Em uma sala de audiência pouco iluminada, um juiz pergunta a uma mulher de mais ou menos 40 anos, sem algemas, vestida com uma jaqueta de couro, sobre as circunstâncias de sua prisão. Ela diz que foi presa por causa de uma “brincadeira idiota” — ela postou uma foto nadando em notas de cem reais que pertenciam ao seu marido (dinheiro do tráfico de drogas).
“A senhora sofreu algum tipo de violência por parte da polícia?”, pergunta o juiz.
“Física não. Mas pressão para confessar o que eu não tinha feito, sim”, ela responde.
O juiz se volta para o promotor de cabelos grisalhos, que diz: “O Ministério Público se manifesta pela concessão da liberdade”.
“A acusada escolheu mal o companheiro dela”, diz o juiz num tom paternal. Ela suspira. “Mas isso não é ... crime”, ele acrescenta, e revoga a prisão preventiva.

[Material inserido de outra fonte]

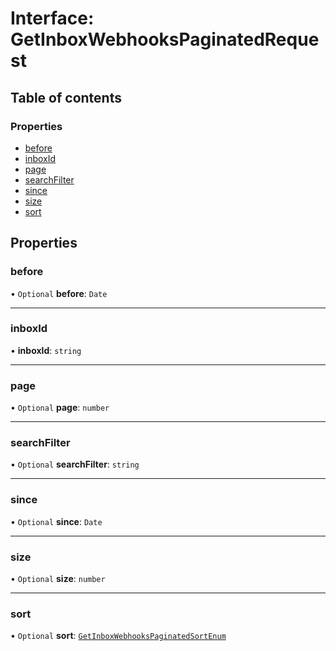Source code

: # Interface: GetInboxWebhooksPaginatedRequest

## Table of contents

### Properties

- [before](GetInboxWebhooksPaginatedRequest.md#before)
- [inboxId](GetInboxWebhooksPaginatedRequest.md#inboxid)
- [page](GetInboxWebhooksPaginatedRequest.md#page)
- [searchFilter](GetInboxWebhooksPaginatedRequest.md#searchfilter)
- [since](GetInboxWebhooksPaginatedRequest.md#since)
- [size](GetInboxWebhooksPaginatedRequest.md#size)
- [sort](GetInboxWebhooksPaginatedRequest.md#sort)

## Properties

### <a id="before" name="before"></a> before

• `Optional` **before**: `Date`

___

### <a id="inboxid" name="inboxid"></a> inboxId

• **inboxId**: `string`

___

### <a id="page" name="page"></a> page

• `Optional` **page**: `number`

___

### <a id="searchfilter" name="searchfilter"></a> searchFilter

• `Optional` **searchFilter**: `string`

___

### <a id="since" name="since"></a> since

• `Optional` **since**: `Date`

___

### <a id="size" name="size"></a> size

• `Optional` **size**: `number`

___

### <a id="sort" name="sort"></a> sort

• `Optional` **sort**: [`GetInboxWebhooksPaginatedSortEnum`](../enums/GetInboxWebhooksPaginatedSortEnum.md)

Essa cena — do episódio do dia 13 de setembro da novela "A Força do Querer"— pode parecer prosaica, mas retrata uma conquista demorada do sistema de justiça do país.
Até 2014, nenhuma pessoa detida era levada perante um juiz logo após a prisão. Em vez disso, os juízes decidiam se decretariam a prisão preventiva com base no relatório da polícia. Eu entrevistei detidos que esperaram dois anos na cadeia para ver um juiz pela primeira vez. Isso não é apenas uma violação de um direito básico, mas uma política pública terrível, que sobrecarrega as prisões com suspeitos não violentos, os quais não deveriam esperar por julgamento atrás das grades. Frequentemente esses suspeitos são mantidos nas mesmas celas que criminosos condenados.
Desde 2014, os estados, com o apoio do Conselho Nacional de Justiça, começaram a implementar as chamadas “audiências de custódia”, como a retratada na novela. A personagem suspeita de cometer o crime na ficção, assim como muitos dos suspeitos reais, foi julgada como alguém que dificilmente fugiria ou manipularia evidências; ela permanecerá livre até o dia de seu julgamento.
Mas a maioria das pessoas detidas fora das principais cidades do Brasil, ou nos fins de semana em algumas capitais, ainda não são levadas a audiências de custódia.
Alguns juízes não perguntam sobre maus tratos cometidos pela polícia, de acordo com estudos das organizações não governamentais Instituto de Defesa do Direito de Defesa e Conectas. E ao contrário do que ocorre na novela, policiais permanecem na sala da audiência e ouvem qualquer acusação de abuso – o que intimida qualquer pessoa detida.
Além disso, alguns promotores e juízes da vida real parecem buscar prender o máximo de pessoas possível, ao invés de considerar a prisão preventiva como uma medida excepcional, conforme prevê o direito internacional.
O Brasil precisa de audiências de custódia como a que milhões de espectadores assistiram na televisão, mas ainda temos um longo caminho a percorrer.